◆ **TASK TO COMPLETE**: Exact transcription of the data below is required, without the images.

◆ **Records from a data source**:
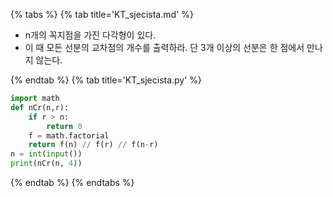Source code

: {% tabs %}
{% tab title='KT_sjecista.md' %}

* n개의 꼭지점을 가진 다각형이 있다.
* 이 때 모든 선분의 교차점의 개수를 출력하라. 단 3개 이상의 선분은 한 점에서 만나지 않는다.

{% endtab %}
{% tab title='KT_sjecista.py' %}

```py
import math
def nCr(n,r):
    if r > n:
        return 0
    f = math.factorial
    return f(n) // f(r) // f(n-r)
n = int(input())
print(nCr(n, 4))
```

{% endtab %}
{% endtabs %}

◆ **RESULT FOR THIS EXERCISE**:
Source code

: {% tabs %}
{% tab title='KT_sjecista.md' %}

* n개의 꼭지점을 가진 다각형이 있다.
* 이 때 모든 선분의 교차점의 개수를 출력하라. 단 3개 이상의 선분은 한 점에서 만나지 않는다.

{% endtab %}
{% tab title='KT_sjecista.py' %}

```py
import math
def nCr(n,r):
    if r > n:
        return 0
    f = math.factorial
    return f(n) // f(r) // f(n-r)
n = int(input())
print(nCr(n, 4))
```

{% endtab %}
{% endtabs %}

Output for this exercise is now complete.